Plain-text document sources:
══════

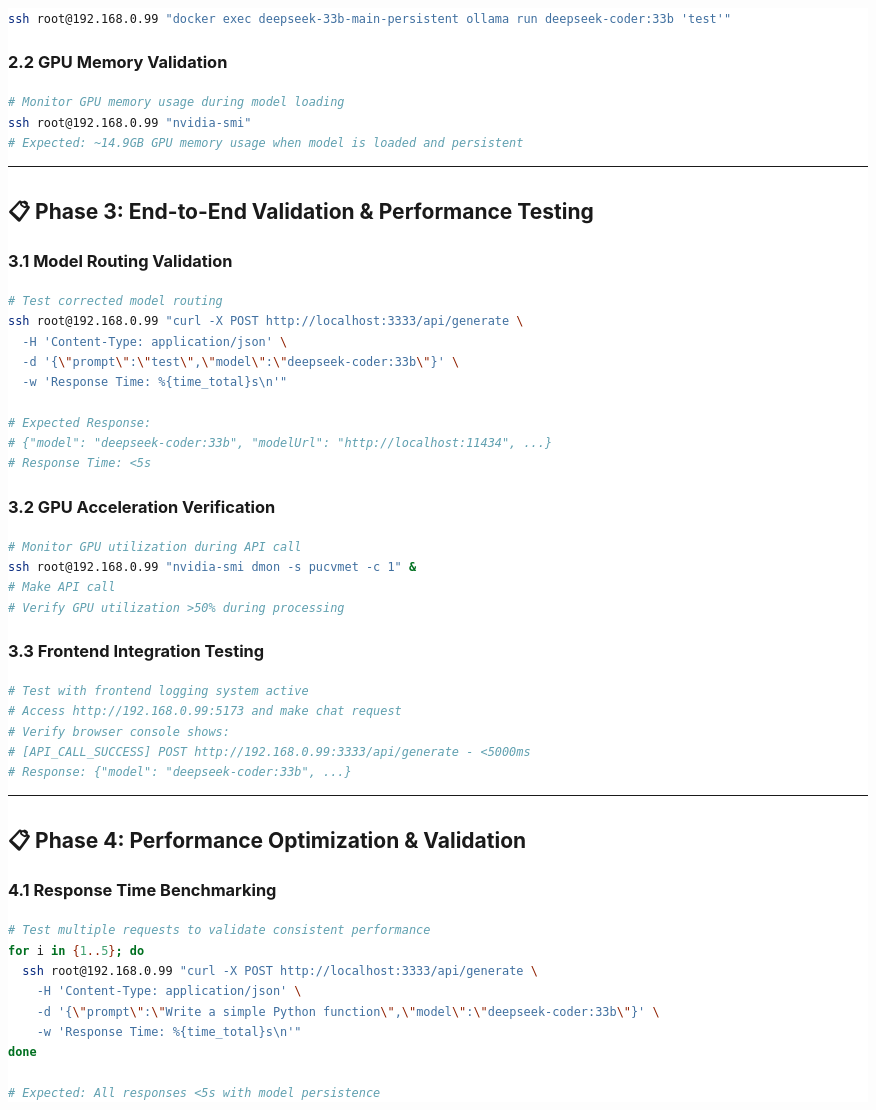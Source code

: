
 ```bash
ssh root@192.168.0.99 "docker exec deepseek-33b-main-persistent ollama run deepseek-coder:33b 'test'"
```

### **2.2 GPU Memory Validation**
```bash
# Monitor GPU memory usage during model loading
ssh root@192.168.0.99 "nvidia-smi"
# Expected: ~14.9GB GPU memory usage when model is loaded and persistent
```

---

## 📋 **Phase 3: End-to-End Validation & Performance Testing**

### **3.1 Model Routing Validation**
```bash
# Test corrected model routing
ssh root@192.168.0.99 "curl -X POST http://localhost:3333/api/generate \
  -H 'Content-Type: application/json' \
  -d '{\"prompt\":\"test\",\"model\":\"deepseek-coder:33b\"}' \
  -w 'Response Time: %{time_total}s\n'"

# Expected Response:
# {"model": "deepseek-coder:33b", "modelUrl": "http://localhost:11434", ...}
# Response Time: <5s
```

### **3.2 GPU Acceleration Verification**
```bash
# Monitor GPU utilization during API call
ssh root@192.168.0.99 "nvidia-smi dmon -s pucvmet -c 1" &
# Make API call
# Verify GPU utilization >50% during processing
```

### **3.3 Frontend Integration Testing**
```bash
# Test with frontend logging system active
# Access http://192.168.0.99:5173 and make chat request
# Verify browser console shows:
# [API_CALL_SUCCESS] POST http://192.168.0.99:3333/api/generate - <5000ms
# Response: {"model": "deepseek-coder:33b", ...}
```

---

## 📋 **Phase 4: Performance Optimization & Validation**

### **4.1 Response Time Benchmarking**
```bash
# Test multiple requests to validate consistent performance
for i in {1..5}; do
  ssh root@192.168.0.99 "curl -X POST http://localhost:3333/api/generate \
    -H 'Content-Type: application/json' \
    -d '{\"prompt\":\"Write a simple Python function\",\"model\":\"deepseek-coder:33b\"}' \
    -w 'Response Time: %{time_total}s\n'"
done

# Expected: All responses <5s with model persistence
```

══════

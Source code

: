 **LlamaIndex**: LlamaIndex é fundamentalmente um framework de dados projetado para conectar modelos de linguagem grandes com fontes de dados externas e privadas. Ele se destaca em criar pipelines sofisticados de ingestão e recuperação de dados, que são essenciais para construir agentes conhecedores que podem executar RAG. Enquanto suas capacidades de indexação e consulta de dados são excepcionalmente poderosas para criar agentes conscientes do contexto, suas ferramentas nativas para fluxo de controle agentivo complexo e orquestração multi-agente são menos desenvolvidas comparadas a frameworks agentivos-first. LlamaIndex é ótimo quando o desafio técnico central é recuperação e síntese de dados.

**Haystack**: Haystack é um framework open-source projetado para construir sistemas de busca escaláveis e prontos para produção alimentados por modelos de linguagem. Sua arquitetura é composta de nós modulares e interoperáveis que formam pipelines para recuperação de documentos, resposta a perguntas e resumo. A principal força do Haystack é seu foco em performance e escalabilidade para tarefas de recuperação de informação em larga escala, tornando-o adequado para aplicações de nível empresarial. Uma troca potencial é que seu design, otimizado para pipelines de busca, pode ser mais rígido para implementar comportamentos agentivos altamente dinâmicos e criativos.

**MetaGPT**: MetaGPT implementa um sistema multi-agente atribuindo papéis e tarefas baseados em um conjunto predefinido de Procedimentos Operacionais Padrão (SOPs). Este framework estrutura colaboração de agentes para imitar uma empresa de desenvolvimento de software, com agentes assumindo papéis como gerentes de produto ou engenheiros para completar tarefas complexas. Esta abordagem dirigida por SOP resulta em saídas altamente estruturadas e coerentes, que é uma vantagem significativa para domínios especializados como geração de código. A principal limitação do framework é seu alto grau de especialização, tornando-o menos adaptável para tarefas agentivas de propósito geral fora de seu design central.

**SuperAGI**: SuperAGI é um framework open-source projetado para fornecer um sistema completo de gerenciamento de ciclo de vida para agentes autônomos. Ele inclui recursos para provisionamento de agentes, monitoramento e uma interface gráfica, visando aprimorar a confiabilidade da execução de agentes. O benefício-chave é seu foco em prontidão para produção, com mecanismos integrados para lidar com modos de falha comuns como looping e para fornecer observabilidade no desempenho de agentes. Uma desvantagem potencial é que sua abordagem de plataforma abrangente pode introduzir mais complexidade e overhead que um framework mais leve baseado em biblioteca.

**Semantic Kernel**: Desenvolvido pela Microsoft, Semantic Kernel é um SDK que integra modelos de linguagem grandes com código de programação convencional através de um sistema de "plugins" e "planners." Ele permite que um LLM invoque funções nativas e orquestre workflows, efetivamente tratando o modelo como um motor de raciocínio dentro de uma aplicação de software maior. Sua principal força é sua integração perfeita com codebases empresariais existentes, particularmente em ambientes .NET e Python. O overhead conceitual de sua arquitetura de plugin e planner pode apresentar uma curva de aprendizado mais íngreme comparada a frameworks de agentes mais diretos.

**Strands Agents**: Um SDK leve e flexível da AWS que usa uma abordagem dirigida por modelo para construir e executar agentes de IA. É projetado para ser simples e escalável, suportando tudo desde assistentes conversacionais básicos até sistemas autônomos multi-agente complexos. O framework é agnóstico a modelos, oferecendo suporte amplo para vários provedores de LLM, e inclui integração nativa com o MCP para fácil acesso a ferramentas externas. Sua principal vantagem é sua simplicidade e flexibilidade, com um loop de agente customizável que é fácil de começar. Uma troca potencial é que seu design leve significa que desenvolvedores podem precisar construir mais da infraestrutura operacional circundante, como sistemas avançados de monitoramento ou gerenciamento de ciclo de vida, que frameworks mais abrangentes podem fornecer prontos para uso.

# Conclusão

══════

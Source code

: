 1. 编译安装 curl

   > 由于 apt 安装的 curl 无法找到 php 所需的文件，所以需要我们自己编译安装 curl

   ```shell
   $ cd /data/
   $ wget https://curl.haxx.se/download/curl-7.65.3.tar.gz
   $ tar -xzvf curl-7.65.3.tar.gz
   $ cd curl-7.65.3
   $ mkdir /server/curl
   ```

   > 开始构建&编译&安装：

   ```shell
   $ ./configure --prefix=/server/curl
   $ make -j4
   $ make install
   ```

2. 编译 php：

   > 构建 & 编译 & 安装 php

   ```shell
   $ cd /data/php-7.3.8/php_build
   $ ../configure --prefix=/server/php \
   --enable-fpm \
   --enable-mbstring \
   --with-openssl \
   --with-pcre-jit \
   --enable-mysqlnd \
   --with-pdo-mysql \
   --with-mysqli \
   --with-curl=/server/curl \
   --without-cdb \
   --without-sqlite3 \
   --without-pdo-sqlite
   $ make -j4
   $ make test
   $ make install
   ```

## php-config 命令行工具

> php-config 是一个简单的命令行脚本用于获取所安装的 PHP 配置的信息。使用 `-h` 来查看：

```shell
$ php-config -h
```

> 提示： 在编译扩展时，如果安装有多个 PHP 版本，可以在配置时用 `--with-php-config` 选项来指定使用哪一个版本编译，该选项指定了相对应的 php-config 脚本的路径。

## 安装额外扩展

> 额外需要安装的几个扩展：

══════

_Goal of the exercise_. Return a copy of each line in the records above that has "server" in it.

_Response area_.
   $ mkdir /server/curl
   $ ./configure --prefix=/server/curl
   $ ../configure --prefix=/server/php \
   --with-curl=/server/curl \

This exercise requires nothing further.